The cruel paradox is that nowadays, terms referring to how enamel is used (cloisonné, champlevé, etc.) have become well-known – without people really knowing exactly what enamel is. Although fine watchmaking started using it several centuries ago, enamel itself has taken a back seat. One thing is certain: creating enamel today calls for pretty much the same know-how as in ancient times. That said, it remains a difficult exercise involving two variables: the proportion of the components and the heat treatment process they undergo.
What Is Enamel?
The basic component is silica. This is melted using a flux; this lowers its melting point to around 800 °C. The resulting material is removed from the kiln, and a colouring agent is added before its temperature drops: usually a copper oxide or other mineral oxides. These pigments, usually hand-dosed, are the key to the final colour. They are never industrially manufactured; there is no pigment catalogue; and no shade is always exactly the same: each enameller has their own networks, suppliers, secrets, favourite materials, and preferred colour combinations to achieve just the right hues.

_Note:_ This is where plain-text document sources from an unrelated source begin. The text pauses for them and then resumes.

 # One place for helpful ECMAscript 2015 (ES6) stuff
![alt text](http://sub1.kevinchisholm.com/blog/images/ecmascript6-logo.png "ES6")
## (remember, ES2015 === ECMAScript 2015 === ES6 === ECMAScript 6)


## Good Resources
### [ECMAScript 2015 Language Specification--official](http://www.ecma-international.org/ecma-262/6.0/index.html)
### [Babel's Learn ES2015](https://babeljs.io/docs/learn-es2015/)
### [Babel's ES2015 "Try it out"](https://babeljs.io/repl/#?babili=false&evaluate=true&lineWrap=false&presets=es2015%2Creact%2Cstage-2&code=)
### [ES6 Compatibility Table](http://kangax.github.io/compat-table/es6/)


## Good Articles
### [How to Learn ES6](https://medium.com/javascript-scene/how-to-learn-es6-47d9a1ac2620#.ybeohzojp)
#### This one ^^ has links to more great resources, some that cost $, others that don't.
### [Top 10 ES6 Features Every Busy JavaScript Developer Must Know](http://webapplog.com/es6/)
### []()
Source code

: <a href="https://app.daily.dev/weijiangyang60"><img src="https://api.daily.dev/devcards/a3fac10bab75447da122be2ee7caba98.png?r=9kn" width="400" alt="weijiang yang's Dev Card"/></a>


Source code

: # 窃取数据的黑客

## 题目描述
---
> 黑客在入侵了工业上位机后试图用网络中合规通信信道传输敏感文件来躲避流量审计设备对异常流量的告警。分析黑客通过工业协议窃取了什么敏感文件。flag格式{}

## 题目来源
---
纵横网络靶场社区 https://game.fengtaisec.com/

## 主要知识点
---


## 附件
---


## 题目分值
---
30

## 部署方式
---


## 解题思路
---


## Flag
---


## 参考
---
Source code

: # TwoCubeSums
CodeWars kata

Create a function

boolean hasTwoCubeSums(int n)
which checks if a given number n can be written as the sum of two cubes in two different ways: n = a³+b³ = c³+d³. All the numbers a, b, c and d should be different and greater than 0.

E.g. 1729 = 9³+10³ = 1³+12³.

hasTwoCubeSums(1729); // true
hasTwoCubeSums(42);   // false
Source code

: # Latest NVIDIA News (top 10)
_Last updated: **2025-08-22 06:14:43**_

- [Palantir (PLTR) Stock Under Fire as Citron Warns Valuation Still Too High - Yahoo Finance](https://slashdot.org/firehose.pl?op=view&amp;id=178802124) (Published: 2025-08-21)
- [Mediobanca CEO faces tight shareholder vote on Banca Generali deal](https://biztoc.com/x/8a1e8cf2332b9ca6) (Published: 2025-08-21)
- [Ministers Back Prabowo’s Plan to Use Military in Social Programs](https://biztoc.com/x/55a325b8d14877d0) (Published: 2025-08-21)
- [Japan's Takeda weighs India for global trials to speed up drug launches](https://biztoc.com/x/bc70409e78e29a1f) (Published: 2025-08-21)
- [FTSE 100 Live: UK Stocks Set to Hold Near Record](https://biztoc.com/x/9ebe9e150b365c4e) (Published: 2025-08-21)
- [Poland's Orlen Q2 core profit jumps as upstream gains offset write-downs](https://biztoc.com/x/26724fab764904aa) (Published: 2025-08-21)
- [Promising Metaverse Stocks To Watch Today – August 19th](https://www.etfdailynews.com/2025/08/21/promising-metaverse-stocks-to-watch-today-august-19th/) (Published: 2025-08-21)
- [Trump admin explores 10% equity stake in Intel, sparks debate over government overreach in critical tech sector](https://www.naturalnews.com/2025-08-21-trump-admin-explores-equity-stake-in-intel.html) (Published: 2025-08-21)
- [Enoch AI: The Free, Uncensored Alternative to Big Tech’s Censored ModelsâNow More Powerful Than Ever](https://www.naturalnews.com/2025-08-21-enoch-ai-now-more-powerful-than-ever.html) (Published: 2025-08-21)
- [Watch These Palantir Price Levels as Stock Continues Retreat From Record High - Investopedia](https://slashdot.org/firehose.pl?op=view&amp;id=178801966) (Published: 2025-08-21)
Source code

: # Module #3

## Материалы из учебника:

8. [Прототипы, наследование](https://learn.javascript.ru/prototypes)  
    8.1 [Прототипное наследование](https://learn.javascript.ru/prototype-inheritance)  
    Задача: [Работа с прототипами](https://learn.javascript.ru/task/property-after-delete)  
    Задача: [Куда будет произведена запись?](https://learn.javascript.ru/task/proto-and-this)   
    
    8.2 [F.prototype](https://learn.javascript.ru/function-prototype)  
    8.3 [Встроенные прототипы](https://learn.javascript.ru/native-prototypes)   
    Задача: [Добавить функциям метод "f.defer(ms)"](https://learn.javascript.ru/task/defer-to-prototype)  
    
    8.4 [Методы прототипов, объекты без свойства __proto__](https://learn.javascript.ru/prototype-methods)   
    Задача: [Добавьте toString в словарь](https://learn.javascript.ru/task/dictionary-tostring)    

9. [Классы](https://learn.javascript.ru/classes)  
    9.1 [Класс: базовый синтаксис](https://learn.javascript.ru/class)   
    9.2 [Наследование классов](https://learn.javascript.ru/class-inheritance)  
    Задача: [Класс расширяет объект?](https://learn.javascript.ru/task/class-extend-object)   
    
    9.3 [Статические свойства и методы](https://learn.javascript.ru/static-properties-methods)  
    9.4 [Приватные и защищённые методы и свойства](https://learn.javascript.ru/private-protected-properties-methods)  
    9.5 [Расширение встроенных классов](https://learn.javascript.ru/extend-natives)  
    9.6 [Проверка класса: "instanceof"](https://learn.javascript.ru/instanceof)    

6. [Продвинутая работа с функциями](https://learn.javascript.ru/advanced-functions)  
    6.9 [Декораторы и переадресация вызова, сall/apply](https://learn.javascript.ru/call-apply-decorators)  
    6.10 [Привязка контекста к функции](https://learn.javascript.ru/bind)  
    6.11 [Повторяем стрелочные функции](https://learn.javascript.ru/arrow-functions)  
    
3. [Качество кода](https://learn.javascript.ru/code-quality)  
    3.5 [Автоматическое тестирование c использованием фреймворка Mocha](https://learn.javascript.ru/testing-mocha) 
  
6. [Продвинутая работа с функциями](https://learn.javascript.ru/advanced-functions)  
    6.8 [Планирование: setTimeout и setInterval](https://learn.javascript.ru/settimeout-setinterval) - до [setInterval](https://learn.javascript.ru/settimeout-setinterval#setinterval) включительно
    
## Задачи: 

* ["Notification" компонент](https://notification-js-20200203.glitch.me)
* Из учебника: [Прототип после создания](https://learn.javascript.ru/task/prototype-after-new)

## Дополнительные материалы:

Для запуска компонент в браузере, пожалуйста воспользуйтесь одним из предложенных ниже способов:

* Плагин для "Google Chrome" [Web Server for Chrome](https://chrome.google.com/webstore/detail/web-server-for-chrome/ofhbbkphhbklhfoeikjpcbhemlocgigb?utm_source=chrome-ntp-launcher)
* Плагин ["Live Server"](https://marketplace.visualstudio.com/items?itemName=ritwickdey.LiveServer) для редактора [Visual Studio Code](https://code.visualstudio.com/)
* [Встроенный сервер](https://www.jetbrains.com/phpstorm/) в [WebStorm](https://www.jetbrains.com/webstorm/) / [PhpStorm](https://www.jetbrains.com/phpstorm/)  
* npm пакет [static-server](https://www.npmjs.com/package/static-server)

The first stage in the process produces a block of coloured glass. This then needs to be reheated and cooled to break it into pieces, which are then crushed to make a powder.
Techniques Dating Back to The Middle Ages
Different decorative specialities have been built up over the centuries. It was in Limoges, France, that work on enamel enjoyed its heyday, both as a technique and as an industry: as a result of high demand from the Church, the enamel craftsmen in Limoges invented what amounted virtually to a mass production system, and developed techniques such as champlevé.

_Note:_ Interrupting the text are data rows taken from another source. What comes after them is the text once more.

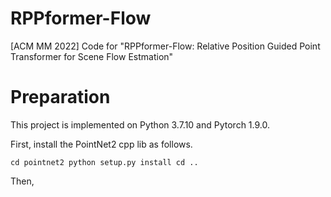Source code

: # RPPformer-Flow
[ACM MM 2022] Code for "RPPformer-Flow: Relative Position Guided Point Transformer for Scene Flow Estmation"

# Preparation
This project is implemented on Python 3.7.10 and Pytorch 1.9.0.

First, install the PointNet2 cpp lib as follows.

`cd pointnet2
python setup.py install
cd ..`

Then,
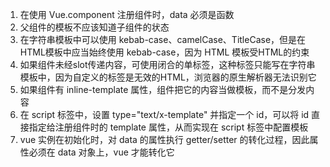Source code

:1. 在使用 Vue.component 注册组件时，data 必须是函数
1. 父组件的模板不应该知道子组件的状态
1. 在字符串模板中可以使用 kebab-case、camelCase、TitleCase，但是在HTML模板中应当始终使用 kebab-case，因为 HTML 模板受HTML的约束
1. 如果组件未经slot传递内容，可使用闭合的单标签，这种标签只能写在字符串模板中，因为自定义的标签是无效的HTML，浏览器的原生解析器无法识别它
1. 如果组件有 inline-template 属性，组件把它的内容当做模板，而不是分发内容
1. 在 script 标签中，设置 type="text/x-template" 并指定一个 id，可以将 id 直接指定给注册组件时的 template 属性，从而实现在 script 标签中配置模板
1. vue 实例在初始化时，对 data 的属性执行 getter/setter 的转化过程，因此属性必须在 data 对象上，vue 才能转化它
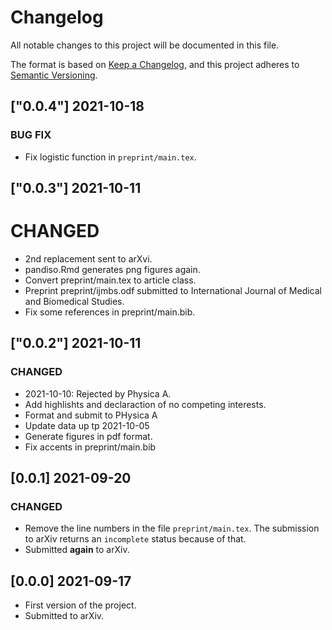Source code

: # Changelog
All notable changes to this project will be documented in this file.

The format is based on [Keep a Changelog](https://keepachangelog.com/en/1.0.0/),
and this project adheres to [Semantic Versioning](https://semver.org/spec/v2.0.0.html).

## ["0.0.4"] 2021-10-18

### BUG FIX
- Fix logistic function in `preprint/main.tex`.


## ["0.0.3"] 2021-10-11

# CHANGED

- 2nd replacement sent to arXvi.
- pandiso.Rmd generates png figures again.
- Convert preprint/main.tex to article class.
- Preprint preprint/ijmbs.odf submitted to International
Journal of Medical and Biomedical Studies.
- Fix some references in preprint/main.bib.

## ["0.0.2"] 2021-10-11

### CHANGED

- 2021-10-10: Rejected by Physica A.
- Add highlishts and declaraction of no competing interests.
- Format and submit to PHysica A
- Update data up tp 2021-10-05
- Generate figures in pdf format.
- Fix accents in preprint/main.bib

## [0.0.1] 2021-09-20

### CHANGED

- Remove the line numbers in the file `preprint/main.tex`. The submission
to arXiv returns an `incomplete` status because of that.
- Submitted **again** to arXiv.

## [0.0.0] 2021-09-17

- First version of the project.
- Submitted to arXiv.
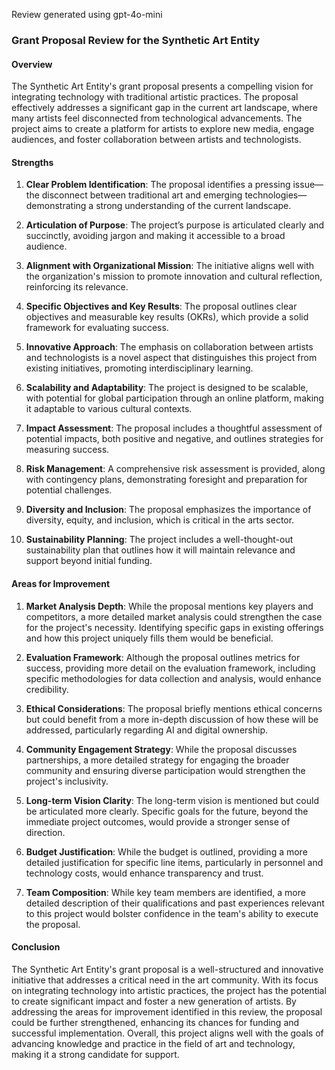 Review generated using gpt-4o-mini

### Grant Proposal Review for the Synthetic Art Entity

#### Overview
The Synthetic Art Entity's grant proposal presents a compelling vision for integrating technology with traditional artistic practices. The proposal effectively addresses a significant gap in the current art landscape, where many artists feel disconnected from technological advancements. The project aims to create a platform for artists to explore new media, engage audiences, and foster collaboration between artists and technologists.

#### Strengths

1. **Clear Problem Identification**: The proposal identifies a pressing issue—the disconnect between traditional art and emerging technologies—demonstrating a strong understanding of the current landscape.

2. **Articulation of Purpose**: The project’s purpose is articulated clearly and succinctly, avoiding jargon and making it accessible to a broad audience.

3. **Alignment with Organizational Mission**: The initiative aligns well with the organization's mission to promote innovation and cultural reflection, reinforcing its relevance.

4. **Specific Objectives and Key Results**: The proposal outlines clear objectives and measurable key results (OKRs), which provide a solid framework for evaluating success.

5. **Innovative Approach**: The emphasis on collaboration between artists and technologists is a novel aspect that distinguishes this project from existing initiatives, promoting interdisciplinary learning.

6. **Scalability and Adaptability**: The project is designed to be scalable, with potential for global participation through an online platform, making it adaptable to various cultural contexts.

7. **Impact Assessment**: The proposal includes a thoughtful assessment of potential impacts, both positive and negative, and outlines strategies for measuring success.

8. **Risk Management**: A comprehensive risk assessment is provided, along with contingency plans, demonstrating foresight and preparation for potential challenges.

9. **Diversity and Inclusion**: The proposal emphasizes the importance of diversity, equity, and inclusion, which is critical in the arts sector.

10. **Sustainability Planning**: The project includes a well-thought-out sustainability plan that outlines how it will maintain relevance and support beyond initial funding.

#### Areas for Improvement

1. **Market Analysis Depth**: While the proposal mentions key players and competitors, a more detailed market analysis could strengthen the case for the project's necessity. Identifying specific gaps in existing offerings and how this project uniquely fills them would be beneficial.

2. **Evaluation Framework**: Although the proposal outlines metrics for success, providing more detail on the evaluation framework, including specific methodologies for data collection and analysis, would enhance credibility.

3. **Ethical Considerations**: The proposal briefly mentions ethical concerns but could benefit from a more in-depth discussion of how these will be addressed, particularly regarding AI and digital ownership.

4. **Community Engagement Strategy**: While the proposal discusses partnerships, a more detailed strategy for engaging the broader community and ensuring diverse participation would strengthen the project's inclusivity.

5. **Long-term Vision Clarity**: The long-term vision is mentioned but could be articulated more clearly. Specific goals for the future, beyond the immediate project outcomes, would provide a stronger sense of direction.

6. **Budget Justification**: While the budget is outlined, providing a more detailed justification for specific line items, particularly in personnel and technology costs, would enhance transparency and trust.

7. **Team Composition**: While key team members are identified, a more detailed description of their qualifications and past experiences relevant to this project would bolster confidence in the team's ability to execute the proposal.

#### Conclusion
The Synthetic Art Entity's grant proposal is a well-structured and innovative initiative that addresses a critical need in the art community. With its focus on integrating technology into artistic practices, the project has the potential to create significant impact and foster a new generation of artists. By addressing the areas for improvement identified in this review, the proposal could be further strengthened, enhancing its chances for funding and successful implementation. Overall, this project aligns well with the goals of advancing knowledge and practice in the field of art and technology, making it a strong candidate for support.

Today, the latter is one of the best-known techniques used in watchmaking, although contrary to a popular misconception, champlevé is not specific to enamel, or indeed watchmaking. The term refers to a generic technique that consists in hollowing out a material used as a base (such as a dial), then filling the hollowed-out areas by pouring in enamel, gold, silver, or setting them with jewels or some other inlay.

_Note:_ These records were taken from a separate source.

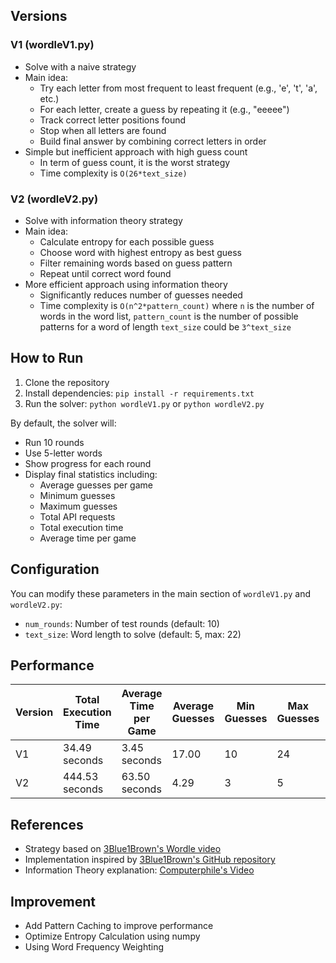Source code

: ## Versions

### V1 (wordleV1.py)

- Solve with a naive strategy
- Main idea:
  - Try each letter from most frequent to least frequent (e.g., 'e', 't', 'a', etc.)
  - For each letter, create a guess by repeating it (e.g., "eeeee")
  - Track correct letter positions found
  - Stop when all letters are found
  - Build final answer by combining correct letters in order
- Simple but inefficient approach with high guess count
  - In term of guess count, it is the worst strategy
  - Time complexity is `O(26*text_size)`

### V2 (wordleV2.py)

- Solve with information theory strategy
- Main idea:
  - Calculate entropy for each possible guess
  - Choose word with highest entropy as best guess
  - Filter remaining words based on guess pattern
  - Repeat until correct word found
- More efficient approach using information theory
  - Significantly reduces number of guesses needed
  - Time complexity is `O(n^2*pattern_count)` where `n` is the number of words in the word list, `pattern_count` is the number of possible patterns for a word of length `text_size` could be `3^text_size`

## How to Run

1. Clone the repository
2. Install dependencies: `pip install -r requirements.txt`
3. Run the solver: `python wordleV1.py` or `python wordleV2.py`

By default, the solver will:

- Run 10 rounds
- Use 5-letter words
- Show progress for each round
- Display final statistics including:
  - Average guesses per game
  - Minimum guesses
  - Maximum guesses
  - Total API requests
  - Total execution time
  - Average time per game

## Configuration

You can modify these parameters in the main section of `wordleV1.py` and `wordleV2.py`:

- `num_rounds`: Number of test rounds (default: 10)
- `text_size`: Word length to solve (default: 5, max: 22)

## Performance

| Version | Total Execution Time | Average Time per Game | Average Guesses | Min Guesses | Max Guesses | Total API Requests |
| ------- | -------------------- | --------------------- | --------------- | ----------- | ----------- | ------------------ |
| V1      | 34.49 seconds        | 3.45 seconds          | 17.00           | 10          | 24          | 170                |
| V2      | 444.53 seconds       | 63.50 seconds         | 4.29            | 3           | 5           | 30                 |

## References

- Strategy based on [3Blue1Brown's Wordle video](https://www.youtube.com/watch?v=v68zYyaEmEA)
- Implementation inspired by [3Blue1Brown's GitHub repository](https://github.com/3b1b/videos/tree/master/_2022/wordle)
- Information Theory explanation: [Computerphile's Video](https://www.youtube.com/watch?v=b6VdGHSV6qg)

## Improvement

- Add Pattern Caching to improve performance
- Optimize Entropy Calculation using numpy
- Using Word Frequency Weighting
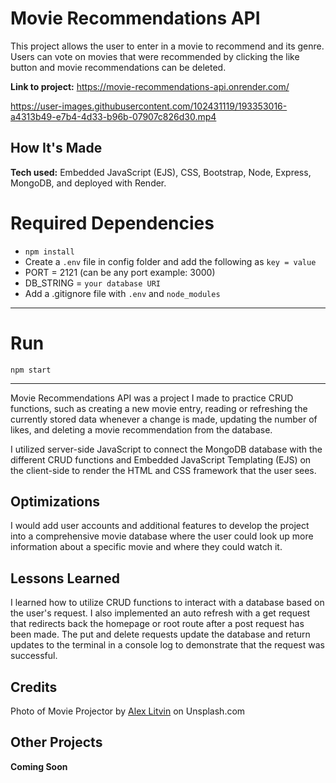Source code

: # Movie Recommendations API
This project allows the user to enter in a movie to recommend and its genre. Users can vote on movies that were recommended by clicking the like button and movie recommendations can be deleted.

**Link to project:** https://movie-recommendations-api.onrender.com/

https://user-images.githubusercontent.com/102431119/193353016-a4313b49-e7b4-4d33-b96b-07907c826d30.mp4

## How It's Made

**Tech used:** Embedded JavaScript (EJS), CSS, Bootstrap, Node, Express, MongoDB, and deployed with Render.

# Required Dependencies

  - `npm install`
  - Create a `.env` file in config folder and add the following as `key = value`
  - PORT = 2121 (can be any port example: 3000)
  - DB_STRING = `your database URI`
  - Add a .gitignore file with `.env` and `node_modules`

---

# Run

`npm start`

---

Movie Recommendations API was a project I made to practice CRUD functions, such as creating a new movie entry, reading or refreshing the currently stored data whenever a change is made, updating the number of likes, and deleting a movie recommendation from the database.

I utilized server-side JavaScript to connect the MongoDB database with the different CRUD functions and Embedded JavaScript Templating (EJS) on the client-side to render the HTML and CSS framework that the user sees.

## Optimizations
I would add user accounts and additional features to develop the project into a comprehensive movie database where the user could look up more information about a specific movie and where they could watch it.

## Lessons Learned
I learned how to utilize CRUD functions to interact with a database based on the user's request. I also implemented an auto refresh with a get request that redirects back the homepage or root route after a post request has been made. The put and delete requests update the database and return updates to the terminal in a console log to demonstrate that the request was successful.

## Credits
Photo of Movie Projector by <a href="https://unsplash.com/@alexlitvin?utm_source=unsplash&utm_medium=referral&utm_content=creditCopyText">Alex Litvin</a> on Unsplash.com

## Other Projects

**Coming Soon**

Craftsmen soon had the idea of using a thread of gold, silver, or other material to separate the different compartments to be filled: this technique has become known as cloisonné enamel.
Others preferred to exploit the transparent potential of enamel, as in stained glass, using a technique known as flinqué enamel. This in turn led to the idea of engraving a surface with patterns (guilloché) that remain visible beneath the enamel itself.
A different alternative, similar to cloisonné, is known as plique-à-jour: here, the compartments are initially enclosed by a thin sheet of copper or silver; this is then dissolved using acids, leaving no backing, thus creating a transparent effect.
Still another technique often used alongside this is that of grisaille or backlit enamel, developed in Limoges in the sixteenth century. The principle involves placing the first layer of dark enamel above a disc, usually made from gold, and then several layers of white enamel above that, with the piece being fired after each successive layer is applied. The ultimate outcome is that the different layers meld into each another, producing an infinite number of shades of grey. One example of this technique can be found on Van Cleef & Arpels’ Pont des Amoureux watch; Vacheron Constantin and Patek Philippe have also used it.
Jaquet Droz, which masters most enamel techniques, also uses paillonné enamel, in which fragments of metal sheets, or paillons, are placed between two layers of enamel to add brilliance and sparkle to the dial.
And what about grand feu enamel? The term brings a smile to the lips of certain purists, since any enamel fired at over 400 or 500 °C is grand feu by virtue of that fact alone.